Blawgletter thinks we can all agree that the U.S. Supreme Court has done few favors in the last decade or two for what the folks at the American Law Institute call "aggregate litigation" — mainly class actions. What with Dukes (no class for women who work at Wal-Mart) and Concepcion (no class for AT&T wireless customers) in the last term, the chances for getting and keeping a class just keep on dwindling.

The term before that gave us a judicial jab at class arbitration in Stolt-Nielsen S.A. v. AnimalFeeds Int'l Corp., 130 S. Ct. 1758 (2010). The Court there ruled that arbitrators can't order arbitration on a class basis unless the parties agree to arbitrate on a class basis. We said at the time that after Stolt-Nielsen arbitrators "will have no choice but to deny almost all class certification requests."

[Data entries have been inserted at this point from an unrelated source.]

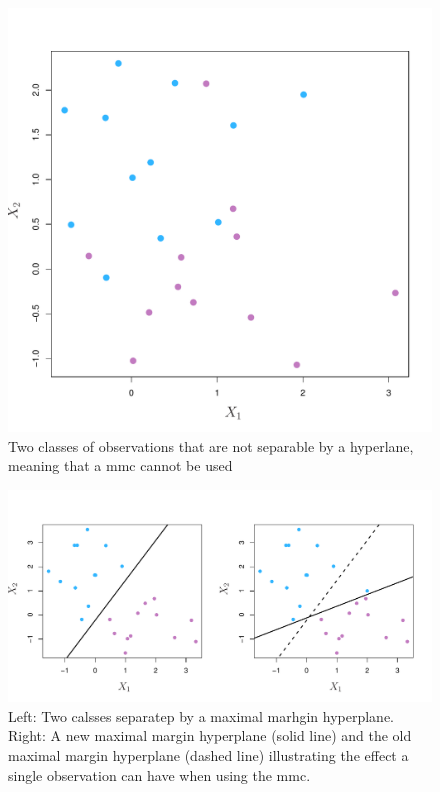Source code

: \documentclass[11pt]{article}
\begin{document}
\begin{figure}[ht]
  \centering
  \includegraphics[width=12cm]{graphics/9_4.pdf}
  \caption{Two classes of observations that are not separable by a hyperlane, meaning that a \gls{mmc} cannot be used}
\end{figure}

\begin{figure}[ht]
  \centering
  \includegraphics[width=12cm]{graphics/9_5.pdf}
  \caption{Left: Two calsses separatep by a maximal marhgin hyperplane. Right: A new maximal margin hyperplane (solid line) and the old maximal margin hyperplane (dashed line) illustrating the effect a single observation can have when using the \gls{mmc}.}
\end{figure}
\end{document}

Today, the Third Circuit begged to differ. The panel held that an arbitrator did not exceed his powers when he found a contractual basis for making the parties arbitrate on a class basis. (The dispute concerned how much pay a health plan owed doctors.) He saw the grounding for class arbitration in these words:

No civil action concerning any dispute arising under this Agreement shall be instituted before any court, and all such disputes shall be submitted to final and binding arbitration in New Jersey, pursuant to the Rules of the American Aabitration Association with one arbitrator.

Sutter v. Oxford Health Plans LLC, No. 11-1773 (3d Cir. Apr. 3, 2012). We'll let you read the opinion for the thought process that went into the arbitrator's ruling and the panel's upholding of it. But it has a lot to do with the vast leeway arbitrators have in deciding cases.